Solo hace falta un golpe de vista para darse cuenta de que la pretensión de Núñez -según es descrita por la comisaria Yolanda Peralta- de proponer "una perspectiva de lo humano más allá del antropocentrismo y una noción de identidad basada en nuestra relación con el medio natural" a través de elementos tan artificiales es, cuanto menos, atrevida. Y solo hace falta reflexionar un segundo para llegar a la conclusión de que, si verdaderamente nos tomamos en serio la tarea de pensarnos como parte de un todo junto a la naturaleza, dicha pretensión se torna, más que atrevida, sensata: la producción y uso masivo de planos plagados de luces parpadeantes se torna un proceso natural más, una actitud de nuestra especie al mismo nivel que aquella que lleva a las hormigas a construir hormigueros. La mentira que es la línea entre artificial y natural, esa sobre la cual deseamos posicionar nuestras creaciones y así separarlas de cualquier otra cosa existente, se desmorona entonces en un gesto tal como aquel con el que Núñez derrite y deshace en humo todo rostro presente en sus obras. Nuestro impulso por fundirnos con la máquina convertido en proceso simbiótico.

Jardín Salvaje contiene un relato con potencia y, sin embargo, no es esto lo que la caracteriza. Esta exposición no es una propuesta teóricamente interesante, una definición que no la contiene. A pesar de la pertinente construcción de su discurso, la muestra de Núñez no es lugar donde leer una hoja de sala y reflexionar sobre ideas que rozan la pedantería. Las sucesivas instalaciones, más que observarse, se presencian. Como quien asiste a una ceremonia en la cual se espera la revelación de una serie de verdades de otro modo inescrutables, cuyos objetos rituales anteceden el final de la muestra: vasijas de cristal capaces de contener oleajes, bosques y cordilleras; que giran exhibiendo la naturaleza que han capturado, como ofrendas ante la aparente deidad que protagoniza Cielo errante.
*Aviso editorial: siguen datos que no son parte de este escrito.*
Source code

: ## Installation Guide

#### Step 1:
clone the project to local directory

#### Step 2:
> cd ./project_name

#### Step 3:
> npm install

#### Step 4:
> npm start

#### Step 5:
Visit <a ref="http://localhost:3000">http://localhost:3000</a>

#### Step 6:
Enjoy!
Llega la última sala. Los ojos se clavan en la caída libre que es Inmersión y el cuerpo se tambalea, los pies luchando por permanecer anclados al suelo. El descenso por los tres entornos que conforman esta obra finaliza en un cruce de miradas con figuras antropomórficas de escala descomunal. Y romper el contacto visual para comprobar los alrededores significa caer en la cuenta de que una está siendo observada por cientos de pupilas que levitan en complejas formaciones. Esto, que percibido aisladamente provocaría el pudor y la paranoia que puede generar un panóptico, al comportar el final del relato de Núñez se transforma en extensión de la propia mirada. Mirada ahora enjambre de ojos biónicos, con la que alcanzar a ver más allá de las grietas por las que TEA se abre a un mundo donde sentirse de una escala inmensa; no por pensarse más grande que toda otredad, sino por saberse indiscernible de esta.